From the late 2000s onward, Brinker’s research increasingly addressed nano–bio interfaces and applications in nanomedicine. This work included the development of mesoporous silica nanoparticles encapsulated by supported lipid bilayers, commonly referred to as protocells, designed for the delivery of therapeutic and diagnostic cargos. Such systems have been investigated for applications in cancer therapy, vaccine delivery, and biosensor development.

== Selected honors and awards ==
- W. H. Zachariasen Award for best contribution to the glass literature (1988), Journal of Non-Crystalline Solids
- Fellow, American Ceramic Society (1990)
- Elected to the National Academy of Engineering (2002)
- Ernest Orlando Lawrence Award, U.S. Department of Energy (2002)
- Materials Research Society Medal, Materials Research Society (2003)
- Edward R. Orton Jr. Memorial Award, American Ceramic Society and ASM International (2008)
- Fellow of the Materials Research Society (2009)
- Robert B. Sosman Award, American Ceramic Society (2010)
- Elected to the Board of Directors, Materials Research Society (2014)
- University of New Mexico STC Innovation Fellow Award (2015)
- UNM Presidential Medal of Distinction, University of New Mexico (2015)
- Elected to the National Academy of Inventors (2015)
- Lifetime Achievement Award, International Sol-Gel Society (2017)
- Elected to the American Academy of Arts and Sciences (2018)
- Elected to the National Academy of Sciences (2021)

== Books ==
- Brinker, C. J.; Clark, D. E.; Ulrich, D. R. (eds.). Better Ceramics Through Chemistry. North-Holland, 1984.

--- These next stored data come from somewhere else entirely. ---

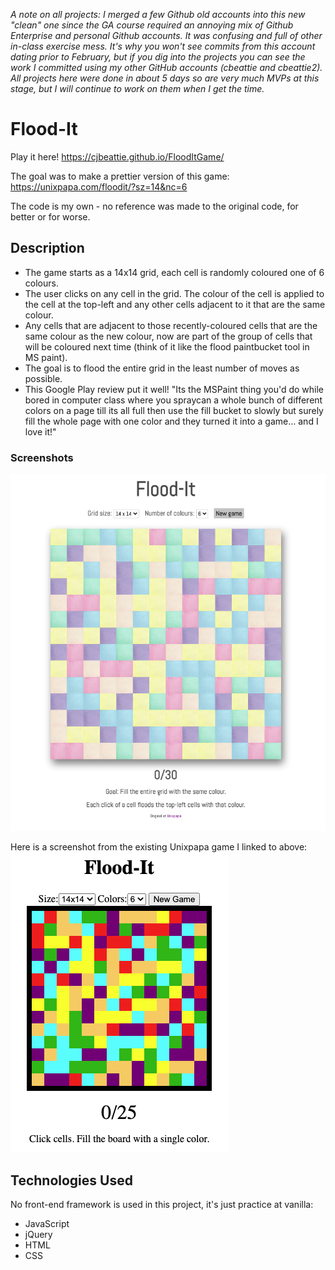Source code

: *A note on all projects: I merged a few Github old accounts into this new "clean" one since the GA course required an annoying mix of Github Enterprise and personal Github accounts. It was confusing and full of other in-class exercise mess. It's why you won't see commits from this account dating prior to February, but if you dig into the projects you can see the work I committed using my other GitHub accounts (cbeattie and cbeattie2).
All projects here were done in about 5 days so are very much MVPs at this stage, but I will continue to work on them when I get the time.*

# Flood-It

Play it here! https://cjbeattie.github.io/FloodItGame/

The goal was to make a prettier version of this game: https://unixpapa.com/floodit/?sz=14&nc=6

The code is my own - no reference was made to the original code, for better or for worse.

## Description
- The game starts as a 14x14 grid, each cell is randomly coloured one of 6 colours.
- The user clicks on any cell in the grid. The colour of the cell is applied to the cell at the top-left and any other cells adjacent to it that are the same colour. 
- Any cells that are adjacent to those recently-coloured cells that are the same colour as the new colour, now are part of the group of cells that will be coloured next time (think of it like the flood paintbucket tool in MS paint).
- The goal is to flood the entire grid in the least number of moves as possible.
- This Google Play review put it well!
"Its the MSPaint thing you'd do while bored in computer class where you spraycan a whole bunch of different colors on a page till its all full then use the fill bucket to slowly but surely fill the whole page with one color and they turned it into a game... and I love it!" 

### Screenshots

![Flood-It](/Documentation/Flood-It.png)

Here is a screenshot from the existing Unixpapa game I linked to above:  
![image](/Documentation/Flood-It-Unixpapa-Screenshot.png)

## Technologies Used
No front-end framework is used in this project, it's just practice at vanilla:
- JavaScript
- jQuery
- HTML
- CSS
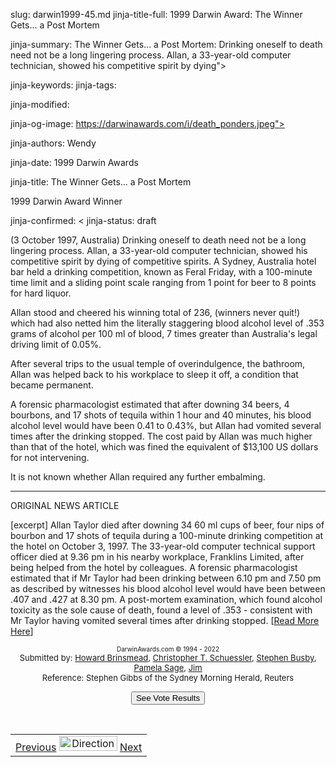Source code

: slug: darwin1999-45.md
jinja-title-full: 1999 Darwin Award: The Winner Gets... a Post Mortem

jinja-summary: The Winner Gets... a Post Mortem: Drinking oneself to death need not be a long lingering process. Allan, a 33-year-old computer technician, showed his competitive spirit by dying">

jinja-keywords:
jinja-tags:

jinja-modified:

jinja-og-image: https://darwinawards.com/i/death_ponders.jpeg">

jinja-authors: Wendy

jinja-date: 1999 Darwin Awards


jinja-title: The Winner Gets... a Post Mortem

1999 Darwin Award Winner

jinja-confirmed: <
jinja-status: draft

<P>(3 October 1997, Australia) Drinking oneself to death need not be a long lingering process. Allan, a 33-year-old computer technician, showed his competitive spirit by dying of competitive spirits. A Sydney, Australia hotel bar held a drinking competition, known as Feral Friday, with a 100-minute time limit and a sliding point scale ranging from 1 point for beer to 8 points for hard liquor.</P>
<P>Allan stood and cheered his winning total of 236, (winners never quit!) which had also netted him the literally staggering blood alcohol level of .353 grams of alcohol per 100 ml of blood, 7 times greater than Australia's legal driving limit of 0.05%.</P>
<P>After several trips to the usual temple of overindulgence, the bathroom, Allan was helped back to his workplace to sleep it off, a condition that became permanent. </P>
<P>A forensic pharmacologist estimated that after downing 34 beers, 4 bourbons, and 17 shots of tequila within 1 hour and 40 minutes, his blood alcohol level would have been 0.41 to 0.43%, but Allan had vomited several times after the drinking stopped. The cost paid by Allan was much higher than that of the hotel, which was fined the equivalent of $13,100 US dollars for not intervening. <!-- Allan Taylor --></P>
<P>It is not known whether Allan required any further embalming.</P>
<HR>
ORIGINAL NEWS ARTICLE

[excerpt] Allan Taylor died after downing 34 60 ml cups of beer, four nips
of bourbon and 17 shots of tequila during a 100-minute drinking competition
at the hotel on October 3, 1997. The 33-year-old computer technical
support officer died at 9.36 pm in his nearby workplace, Franklins Limited,
after being helped from the hotel by colleagues. A forensic pharmacologist
estimated that if Mr Taylor had been drinking between 6.10 pm and 7.50 pm
as described by witnesses his blood alcohol level would have been between
.407 and .427 at 8.30 pm. A post-mortem examination, which found alcohol
toxicity as the sole cause of death, found a level of .353 - consistent
with Mr Taylor having vomited several times after drinking stopped.
[<A href="http://www.inthemix.com.au/forum/showthread.php?t=69821">Read
More Here</A>]

<CENTER>
<FONT size="-7">DarwinAwards.com &copy; 1994 - 2022</FONT>
</CENTER>

<CENTER>
<FONT size="-1">Submitted by: <A href="mailto:REMOVE-hbrinsmead@hotmail.com">Howard Brinsmead</A>, <A href="mailto:REMOVE-chris.schuessler@eds.com">Christopher T. Schuessler</A>, <A href="mailto:REMOVE-stephenbusby@hotmail.com">Stephen Busby</A>, <A href="mailto:REMOVE-psage@asunet.alasu.edu">Pamela Sage</A>, <A href="mailto:REMOVE-jc@verid.com">Jim</A> </FONT>
</CENTER>

<CENTER>
<FONT size="-1">Reference: Stephen Gibbs of the Sydney Morning Herald, Reuters</FONT>
</CENTER>
<CENTER>
<P><!-- begin ranking block -->
</P>
</CENTER>
<CENTER>
<FORM action="/cgi/vote.pl" method="GET">
<INPUT type="submit" value="See Vote Results">
</FORM>
<!-- end ranking block -->

<!-- formerly email_a_friend pl -->

</CENTER>
<P>&nbsp;</P>
</CENTER>
</TD></TR></TABLE>
<TABLE width=100% border=0 background="/i/bgmain.jpg" cellspacing=5 cellpadding=10><TR><TD>
<CENTER>
<A href="darwin1999-44.html">Previous</A> <IMG src="/i/arrowani.gif" width="93" height="24" border="0" alt="Directions"> <A href="darwin1999-46.html">Next</A>
</CENTER>
</H2>
</CENTER>

<!--#include file=nav_1999.html -->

- Brinker, C. J.; Clark, D. E.; Ulrich, D. R. (eds.). Better Ceramics Through Chemistry II. Materials Research Society, 1986.
- Brinker, C. J.; Clark, D. E.; Ulrich, D. R. (eds.). Better Ceramics Through Chemistry III. Materials Research Society, 1988.
- Brinker, C. J.; Scherer, G. W. Sol-Gel Science: The Physics and Chemistry of Sol-Gel Processing. Academic Press, San Diego, 1990.
- Brinker, C. J.; Clark, D. E.; Ulrich, D. R. (eds.). Better Ceramics Through Chemistry IV. Materials Research Society, 1990.
- Brinker, C. J.; Clark, D. E.; Ulrich, D. R. (eds.). Better Ceramics Through Chemistry V. Materials Research Society, 1992.
- Brinker, C. J.; Clark, D. E.; Ulrich, D. R. (eds.). Better Ceramics Through Chemistry VI. Materials Research Society, 1994.
- Brinker, C. J. (co-author). Nanotechnology Research Directions for Societal Needs in 2020: Retrospective and Outlook. Springer, 2010.